This blog post is aimed to explain proof of Lagrange Multipliers. I tried to express everything in a simple fashion, nevertheless prospective reader needs to have some background on basics of calculus.

I’ll provide motivation to use Lagrange Multipliers with a simple problem. Throughout this post, I’ll use the following problem statement to have expository propositions on some circumstances.

Here I have two functions which are f(x,y) = x \times y and g(x,y) = x^{2} + y^{2} = 16. And I'm only interest in positive x and y values. As you might observe from the graph below f(x,y) is defined in every place in first region -blue lines. Nevertheless, g(x,y) is only defined on top of red line; circle.

My aim to use Lagrange Multipliers is finding x and y values pair which satisfies x^{2} + y^{2} = 16 and provides highest x \times y. In other words, I want to find a point on first region of circle -not inside but on- which provides highest x \times y. For example, when x = 4 and y = 0, equation x^{2} + y^{2} = 16 is satisfied. Nevertheless, this values provide x \times y = 0 \times 4 = 0, which does not seem highest f(x, y) value on circle at glance



Figure 1: Graphical representation of example


Mathematical representation of explanation above takes only one line: \textit{ max } f(x, y) \textit{ subject to } g(x,y)

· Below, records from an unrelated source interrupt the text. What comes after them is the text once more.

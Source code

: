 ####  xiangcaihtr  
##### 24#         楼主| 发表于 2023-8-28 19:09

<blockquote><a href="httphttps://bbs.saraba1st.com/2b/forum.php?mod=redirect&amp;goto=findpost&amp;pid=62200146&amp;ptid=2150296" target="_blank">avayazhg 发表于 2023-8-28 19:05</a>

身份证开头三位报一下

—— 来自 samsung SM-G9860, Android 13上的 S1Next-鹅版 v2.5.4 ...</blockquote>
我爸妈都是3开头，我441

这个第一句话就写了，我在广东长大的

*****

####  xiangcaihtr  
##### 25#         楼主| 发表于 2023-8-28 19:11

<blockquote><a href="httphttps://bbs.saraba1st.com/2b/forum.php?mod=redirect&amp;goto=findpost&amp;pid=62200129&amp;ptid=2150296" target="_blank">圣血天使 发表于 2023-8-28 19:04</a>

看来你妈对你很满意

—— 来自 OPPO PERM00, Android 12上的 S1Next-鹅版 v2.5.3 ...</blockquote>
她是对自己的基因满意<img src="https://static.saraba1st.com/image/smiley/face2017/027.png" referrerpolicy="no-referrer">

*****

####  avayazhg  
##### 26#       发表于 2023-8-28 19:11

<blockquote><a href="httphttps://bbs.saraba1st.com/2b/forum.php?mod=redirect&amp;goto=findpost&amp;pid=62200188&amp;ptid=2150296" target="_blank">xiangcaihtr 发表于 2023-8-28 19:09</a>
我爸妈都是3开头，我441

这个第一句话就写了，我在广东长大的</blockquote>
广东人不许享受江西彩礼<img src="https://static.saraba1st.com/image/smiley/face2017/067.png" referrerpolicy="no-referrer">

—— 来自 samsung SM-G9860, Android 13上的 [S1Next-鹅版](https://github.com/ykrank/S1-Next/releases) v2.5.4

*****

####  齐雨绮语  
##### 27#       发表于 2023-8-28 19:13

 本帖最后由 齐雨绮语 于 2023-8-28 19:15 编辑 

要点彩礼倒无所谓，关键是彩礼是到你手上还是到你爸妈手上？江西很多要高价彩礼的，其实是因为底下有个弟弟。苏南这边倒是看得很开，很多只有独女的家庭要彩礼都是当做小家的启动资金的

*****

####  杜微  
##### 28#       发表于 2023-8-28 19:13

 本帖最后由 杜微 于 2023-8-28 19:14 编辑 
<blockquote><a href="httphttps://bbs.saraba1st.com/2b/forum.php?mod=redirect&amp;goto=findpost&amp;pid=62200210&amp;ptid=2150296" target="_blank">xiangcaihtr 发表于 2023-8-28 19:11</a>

Function g(x,y) is mostly called as a constraint function. Again, f(x,y) is defined in many places, but we only interest the values that provides highest f(x,y) and satisfies constraint g(x,y).

First we parametrize our constraint function g(x, y)

x^{2} + y^{2} = 16

\rightarrow y = \sqrt{16 - x^{2}}, then let y = t. Consequently x = \sqrt{16 - t^2}

Here, we define x(t) = \sqrt{16 - t^2} = x and y(t) = t = y

Consequently, we define our vector-valued function r(t) = ( x(t), y(t) ) = (\sqrt{16-t^2}, t)



Figure 2: Graphical illustration of vector valued function r(t)


So, we can say that g(x(t),y(t)) = g(\sqrt{16 - t^2}, t) = g(x, y)

As you might notice, vector-valued function r(t) assigns a vector in 2D space with respect to variable t. Also note that, since we interest the points in first region and circle, t \in [0,4]

Are you with me so far? :)

If so, here we'll use r(t) in order to bound f(x,y)

Lets define a modified version of f(x,y) which is F(t) = f(x(t),y(t)) = f(\sqrt{16 - t^2},t)

For example

F(0) = f(x(0),y(0)) = f(\sqrt{16 - 0^2}, 0) = f(\sqrt{16},0) = \sqrt{16}.0 = 0

F(1) = f(x(1),y(1)) = f(\sqrt{16 - 1^2}, 1) = f(\sqrt{15},1) = \sqrt{15}.1 = \sqrt{15}

F(2) = f(x(2),y(2)) = f(\sqrt{16 - 2^2}, 2) = f(\sqrt{12},2) = \sqrt{12}.2 = 4\sqrt{3}

\dots

F(4) = f(x(4),y(4)) = f(\sqrt{16 - 4^2},4) =0.4 = 0

So, if we can find t_{0} which provides highest F(t) over t \in [0,4], then we would effectively find x_{0},y_{0} pair that provides highest f(x,y) and satisfies constraint function g(x,y) as well.

Before trying to do that, we make an investment of next steps by playing around with r'(t) and some fundamentals about lines.

As explained before, r(t) produces vector, that lies on 2D space. Now, we consider derivative of it. From now on, I'll use i and j notation -i denotes part of vector that exist in x-axis and j denotes part of vector that exist in y-axis.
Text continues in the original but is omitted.